Interning

All string literals are interned in a custom ELF section. This has proven to be the way that requires the less post-processing and implementation work. It is not without downsides as we'll see.

The basic pattern for interning a string is this:

#[export_name = "the string that will be interned"]
#[link_section = ".my_custom_section.some_unique_identifier"]
//             ^ this is the INPUT linker section
static SYM: u8 = 0;

// index of the interned string
let index = &SYM as *const u8 as usize;

A linker script is required to group all these strings into a single OUTPUT linker section:

SECTIONS
{
  /* NOTE: simplified */
  .my_custom_section /* <- name of the OUTPUT linker section */
    (INFO) /* <- metadata section: not placed in Flash */
    : 0 /* <- start address of this section */
  {
    *(.my_custom_section.*); /* <- name of the INPUT linker section */
  /*^                    ^ glob pattern */
  /*^ from any object file (~= crate) */
  }
}

With this linker script the linker will tightly pack all the interned strings in the chosen linker section. The linker will also discard strings that end no being used in the final binary AKA "garbage collection". Garbage collection will only work correctly if every string is placed in a different INPUT linker section.
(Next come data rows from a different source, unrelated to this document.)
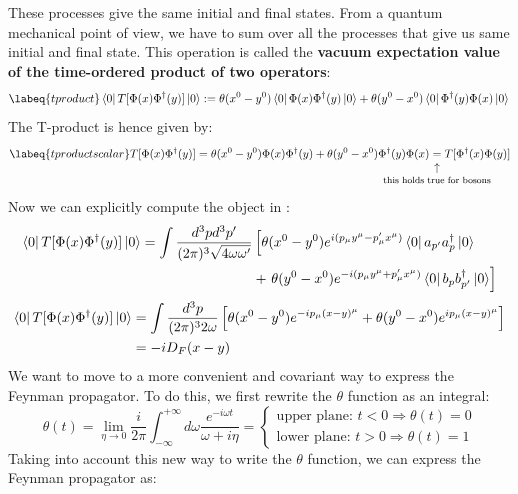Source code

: \documentclass[../main.tex]{subfiles}
\begin{document}
These processes give the same initial and final states. From a quantum mechanical point of view, we have to sum over all the processes that give us same initial and final state. This operation is called the \textbf{vacuum expectation value of the time-ordered product of two operators}:
\begin{equation}
\labeq{tproduct}    
\bra{0}T[\Phi(x)\Phi^\dagger(y)]\ket{0}:=\theta(x^0-y^0)\bra{0}\Phi(x)\Phi^\dagger(y)\ket{0}+\theta(y^0-x^0)\bra{0}\Phi^\dagger(y)\Phi(x)\ket{0}\\
\end{equation}
The T-product is hence given by:
\begin{equation}
\labeq{tproductscalar}
T[\Phi(x)\Phi^\dagger(y)]=\theta(x^0-y^0)\Phi(x)\Phi^\dagger(y)+\theta(y^0-x^0)\Phi^\dagger(y)\Phi(x)\underset{\mathclap{\tikz \node {$\uparrow$} node [below=1ex] {\footnotesize this holds true for bosons };}}
=T[\Phi^\dagger(x)\Phi(y)]
\end{equation}
Now we can explicitly compute the object in :
\begin{align*}
\bra{0}T[\Phi(x)\Phi^\dagger(y)]\ket{0}=\int\frac{d^3pd^3p'}{(2\pi)^3\sqrt{4\omega\omega'}}&\left[\theta(x^0-y^0)e^{i(p_\mu y^\mu-p'_\mu x^\mu)}\bra{0}a_{p'}a^\dagger_p\ket{0}\right.\\
&+\left.\theta(y^0-x^0)e^{-i(p_\mu y^\mu+p'_\mu x^\mu)}\bra{0}b_pb^\dagger_{p'}\ket{0}\right]
\end{align*}
\begin{align*}
\bra{0}T[\Phi(x)\Phi^\dagger(y)]\ket{0}&=\int\frac{d^3p}{(2\pi)^32\omega}\left[\theta(x^0-y^0)e^{-ip_\mu(x-y)^\mu}+\theta(y^0-x^0)e^{ip_\mu(x-y)^\mu}\right]\\
&=-iD_F(x-y)
\end{align*}
We want to move to a more convenient and covariant way to express the Feynman propagator. To do this, we first rewrite the $\theta$ function as an integral:
\[
\theta(t)=\lim_{\eta\to0}\frac{i}{2\pi}\int_{-\infty}^{+\infty}d\omega\frac{e^{-i\omega t}}{\omega+i\eta}=\begin{cases}\text{upper plane: }t<0\Rightarrow\theta(t)=0\\ 
\text{lower plane: }t>0\Rightarrow\theta(t)=1
\end{cases}
\]
Taking into account this new way to write the $\theta$ function, we can express the Feynman propagator as:
\end{document}
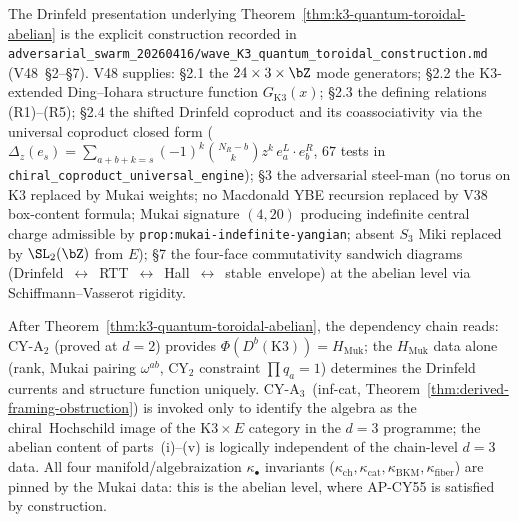 \begin{remark}
\label{rem:k3-qt-v48-construction}
The Drinfeld presentation underlying
Theorem~\ref{thm:k3-quantum-toroidal-abelian} is the explicit
construction recorded in
\texttt{adversarial\_swarm\_20260416/wave\_K3\_quantum\_toroidal\_construction.md}
(V48~\S2--\S7).  V48 supplies: \S2.1 the $24 \times 3 \times \bZ$ mode
generators; \S2.2 the K$3$-extended Ding--Iohara structure function
$G_{\mathrm{K}3}(x)$; \S2.3 the defining relations \textup{(R1)--(R5)};
\S2.4 the shifted Drinfeld coproduct and its coassociativity via the
universal coproduct closed form
($\Delta_z(e_s) = \sum_{a+b+k=s}(-1)^k\binom{N_R - b}{k} z^k\, e_a^L \cdot e_b^R$,
$67$ tests in \texttt{chiral\_coproduct\_universal\_engine}); \S3 the
adversarial steel-man (no torus on K$3$ replaced by Mukai weights;
no Macdonald YBE recursion replaced by V38 box-content formula; Mukai
signature $(4,20)$ producing indefinite central charge admissible by
\texttt{prop:mukai-indefinite-yangian}; absent $S_3$ Miki replaced by
$\SL_2(\bZ)$ from $E$); \S7 the four-face commutativity sandwich
diagrams (Drinfeld~$\leftrightarrow$~RTT~$\leftrightarrow$~Hall~$\leftrightarrow$~stable~envelope)
at the abelian level via Schiffmann--Vasserot rigidity.
\end{remark}

\begin{remark}
\label{rem:k3-qt-dependency-chain}
After Theorem~\ref{thm:k3-quantum-toroidal-abelian}, the dependency
chain reads: CY-A$_2$ (proved at $d=2$) provides $\Phi(D^b(\mathrm{K}3))
= H_{\mathrm{Muk}}$; the $H_{\mathrm{Muk}}$ data alone (rank, Mukai
pairing $\omega^{ab}$, CY$_2$ constraint $\prod q_a = 1$) determines the
Drinfeld currents and structure function uniquely.  CY-A$_3$~(inf-cat,
Theorem~\ref{thm:derived-framing-obstruction}) is invoked only to
identify the algebra as the chiral~Hochschild image of the K$3 \times E$
category in the $d = 3$ programme; the abelian content of
parts~\textup{(i)--(v)} is logically independent of the chain-level
$d = 3$ data.  All four manifold/algebraization $\kappa_\bullet$
invariants ($\kappa_{\mathrm{ch}}, \kappa_{\mathrm{cat}}, \kappa_{\mathrm{BKM}},
\kappa_{\mathrm{fiber}}$) are pinned by the Mukai data: this is the
abelian level, where AP-CY55 is satisfied by construction.
\end{remark}



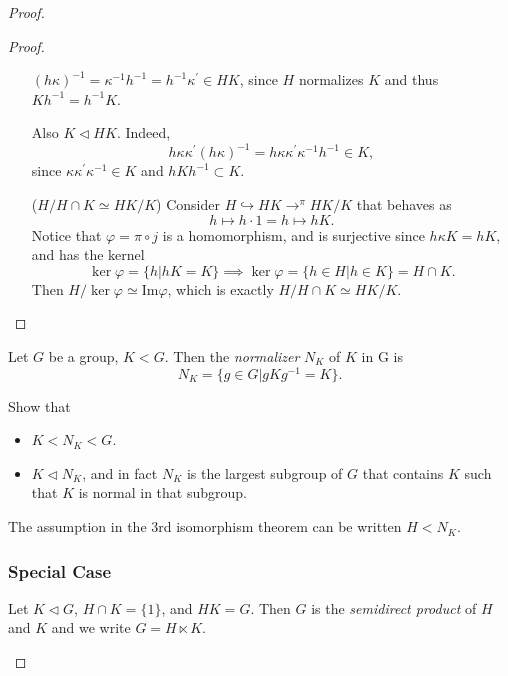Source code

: \begin{proof}
\begin{proof}
\begin{itemize}
{       $(h \kappa)^{-1} = \kappa^{-1} h^{-1} = h^{-1} \kappa^\prime \in HK$, since
       $H$ normalizes $K$ and thus $K h^{-1} = h^{-1} K$.

       Also $K \triangleleft HK$. Indeed,
       $$
       h \kappa \kappa^\prime (h \kappa)^{-1}
     = h \kappa \kappa^\prime \kappa^{-1} h^{-1} \in K,
       $$
       since $\kappa \kappa^\prime \kappa^{-1} \in K$ and
       $h K h^{-1} \subset K$.
       }
       \item[($H / H \cap K \simeq HK / K$)]{
             Consider $H \hookrightarrow HK \to^{\pi} HK / K$ that behaves as
             $$
             h \mapsto h \cdot 1 = h \mapsto h K.
             $$
             Notice that $\varphi = \pi \circ j$ is a homomorphism, and is
             surjective since $h \kappa K = h K$, and has the kernel
             $$
             \ker \varphi = \{ h | hK = K \} \implies
             \ker \varphi = \{ h \in H | h \in K \} = H \cap K.
             $$
             Then $H / \ker \varphi \simeq \mathrm{Im} \varphi$, which
             is exactly
             $H / H \cap K \simeq HK / K$.
            }
\end{itemize}
\end{proof}

\begin{defn}[Normalizer]
Let $G$ be a group, $K < G$. Then the \emph{normalizer}
$N_K$ of $K$ in G is
$$
N_K = \{ g \in G | g K g^{-1} = K \}.
$$
\end{defn}

\begin{exer}
Show that
\begin{itemize}
  \item{$K < N_K < G$.}
  \item{$K \triangleleft N_K$, and in fact $N_K$ is the largest
      subgroup of $G$ that contains $K$ such that $K$ is normal in
      that subgroup.}
\end{itemize}

\end{exer}

\begin{remark}
The assumption in the 3rd isomorphism theorem can be written $H < N_K$.
\end{remark}

\subsubsection{Special Case}
\begin{defn}
Let $K \triangleleft G$, $H \cap K = \{ 1 \}$, and $HK = G$.
Then $G$ is the \emph{semidirect product} of $H$ and $K$ and we write
$G = H \ltimes K$.
\end{defn}



\end{proof}
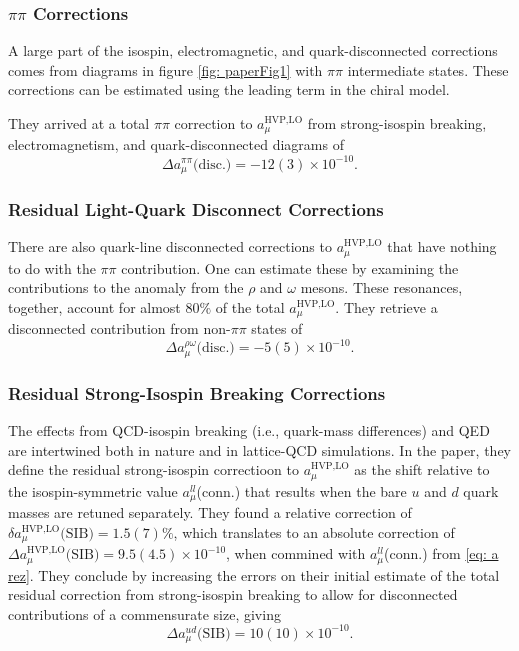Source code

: \documentclass[amsfonts, amssymb, amsmath, preprint, showkeys, nofootinbib,longbibliography]{revtex4-1}
\begin{document}
\subsubsection{$\pi\pi$ Corrections}
A large part of the isospin, electromagnetic, and quark-disconnected corrections comes from diagrams in figure \ref{fig: paperFig1} with $\pi\pi$ intermediate states.
These corrections can be estimated using the leading term in the chiral model.

They arrived at a total $\pi\pi$ correction to $a_\mu^{\text{HVP,LO}}$ from strong-isospin breaking, electromagnetism, and quark-disconnected diagrams of
\begin{equation}
	\Delta a_\mu^{\pi\pi}\text{(disc.)} = -12(3) \times 10^{-10}.
	\label{eq: pipi}
\end{equation}

\subsubsection{Residual Light-Quark Disconnect Corrections}

There are also quark-line disconnected corrections to $a_\mu^{\text{HVP,LO}}$ that have nothing to do with the $\pi\pi$ contribution.
One can estimate these by examining the contributions to the anomaly from the $\rho$ and $\omega$ mesons.
These resonances, together, account for almost $80\%$ of the total $a_\mu^{\text{HVP,LO}}$.
They retrieve a disconnected contribution from non-$\pi\pi$ states of
\begin{equation}
	\Delta a_\mu^{\rho\omega} \text{(disc.)} = -5(5)\times 10^{-10}.
	\label{eq: rhoomega}
\end{equation}

\subsubsection{Residual Strong-Isospin Breaking Corrections}

The effects from QCD-isospin breaking (i.e., quark-mass differences) and QED are intertwined both in nature and in lattice-QCD simulations.
In the paper, they define the residual strong-isospin correctioon to $a_\mu^{\text{HVP,LO}}$ as the shift relative to the isospin-symmetric value $a_\mu^{ll}$(conn.) that results when the bare $u$ and $d$ quark masses are retuned separately.
They found a relative correction of $\delta a_\mu^{\text{HVP,LO}}\text{(SIB)} = 1.5(7)\%$, which translates to an absolute correction of $\Delta a_\mu^{\text{HVP,LO}}\text{(SIB)}=9.5(4.5) \times 10^{-10}$, when commined with $a_\mu^{ll}$(conn.) from \ref{eq: a rez}.
They conclude by increasing the errors on their initial estimate of the total residual correction from strong-isospin breaking to allow for disconnected contributions of a commensurate size, giving
\begin{equation}
	\Delta a_\mu^{ud} \text{(SIB)} = 10(10) \times 10^{-10}.
	\label{eq: ud SIB}
\end{equation}
\end{document}
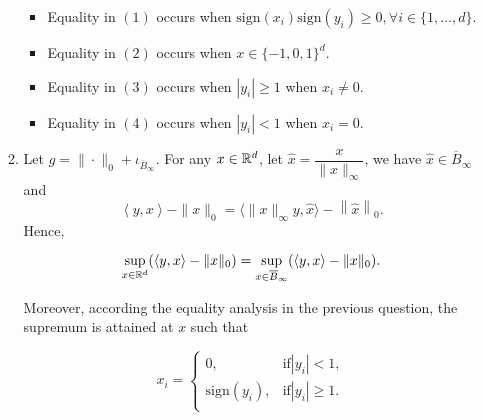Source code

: \begin{enumerate}
\begin{enumerate}[label=(\alph*)]
                \begin{itemize}
                  \item Equality in $(1)$ occurs when $\mathrm{sign}(x_i)\mathrm{sign}(y_i) \ge 0, \forall i\in\{1,\ldots, d\}$.
                  \item Equality in $(2)$ occurs when $x \in \{-1,0,1\}^d$.
                  \item Equality in $(3)$ occurs when $|y_i| \ge 1$ when $x_i \ne 0$.
                  \item Equality in $(4)$ occurs when $|y_i| < 1$ when $x_i = 0$.
                \end{itemize}



          \item Let $g= \|\cdot\|_0 + \iota_{\overline{B}_{\infty}}$. For any $x\in{\mathbb{R}}^d$, let $\hat{x}= \dfrac{x}{\|x\|_{\infty}}$, we have $\hat{x}\in \overline{B}_{\infty}$ and            $$\left\langle y,x\right\rangle - \|x\|_0 = \langle \|x\|_{\infty} y, \hat{x}\rangle - \left\|\hat{x}\right\|_0.$$ Hence,

                $$ \sup\limits_{x\in{\mathbb{R}}^d} (\langle y,x\rangle - \|x\|_0) = \sup\limits_{x\in\overline{B}_{\infty}} (\langle y,x\rangle - \|x\|_0).$$

                Moreover, according the equality analysis in the previous question, the supremum is attained at $x$ such that

                $$
                  x_i = \begin{cases}
                    0,                  & \mathrm{if } |y_i| < 1,   \\
                    \mathrm{sign}(y_i), & \mathrm{if } |y_i| \ge 1. \\
                  \end{cases}
                $$


\end{enumerate}
\end{enumerate}
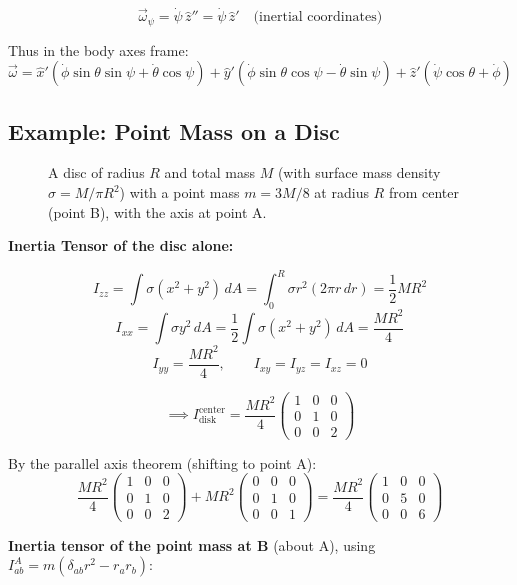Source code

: \[
    \vec{\omega}_\psi = \dot{\psi}\,\hat{z}'' = \dot{\psi}\,\hat{z}'
    \quad\text{(inertial coordinates)}
\]

Thus in the body axes frame:
\[
    \vec{\omega} = \hat{x}'(\dot{\phi}\sin\theta\sin\psi + \dot{\theta}\cos\psi)
                + \hat{y}'(\dot{\phi}\sin\theta\cos\psi - \dot{\theta}\sin\psi)
                + \hat{z}'(\dot{\psi}\cos\theta + \dot{\phi})
\]

\subsection{Example: Point Mass on a Disc}

\begin{figure}[H]
    \centering
    \caption{A disc of radius $R$ and total mass $M$ (with surface mass density $\sigma = M/\pi R^2$) with a point mass $m = 3M/8$ at radius $R$ from center (point B), with the axis at point A.}
\end{figure}

\textbf{Inertia Tensor of the disc alone:}

\[
    I_{zz} = \int\sigma(x^2+y^2)\,dA = \int_0^R \sigma r^2(2\pi r\,dr) = \frac{1}{2}MR^2
\]
\[
    I_{xx} = \int\sigma y^2\,dA = \frac{1}{2}\int\sigma(x^2+y^2)\,dA = \frac{MR^2}{4}
\]
\[
    I_{yy} = \frac{MR^2}{4},\qquad I_{xy} = I_{yz} = I_{xz} = 0
\]

\[
    \implies I_{\text{disk}}^{\text{center}} = \frac{MR^2}{4}\begin{pmatrix}1&0&0\\0&1&0\\0&0&2\end{pmatrix}
\]

By the parallel axis theorem (shifting to point A):
\[
    \frac{MR^2}{4}\begin{pmatrix}1&0&0\\0&1&0\\0&0&2\end{pmatrix}
    + MR^2\begin{pmatrix}0&0&0\\0&1&0\\0&0&1\end{pmatrix}
    = \frac{MR^2}{4}\begin{pmatrix}1&0&0\\0&5&0\\0&0&6\end{pmatrix}
\]

\textbf{Inertia tensor of the point mass at B} (about A), using $I_{ab}^A = m(\delta_{ab}r^2 - r_a r_b)$:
After you have linked the program you can display the interned strings using the nm tool.

$ arm-none-eabi-nm -CSn elf-file
00000000 00000001 N USB controller is ready
00000001 00000001 N entering low power mode
00000002 00000001 N leaving low power mode
(..)

The nm shows all the symbols in the ELF file. In ELF files one function = one symbol and one static variable = one symbol. So function foo will show as crate_name::module_name::foo in the nm output; same thing with a static variable X.

The four columns in the output, from left to right, contain:

  • the address of the symbol
  • the size of the symbol in bytes
  • the type of the symbol
  • the symbol name

As you can see the interned string is the symbol name. Although we cannot write:

static "USB controller is ready": u8 = 0;

We can write:


#![allow(unused)]
fn main() {
#[export_name = "USB controller is ready"]
static SYM: u8 = 0;
}

The next thing to note is that each interned string symbol is one byte in size (because static SYM has type u8). Thanks to this the addresses of the symbols are consecutive: 0, 1, 2, etc.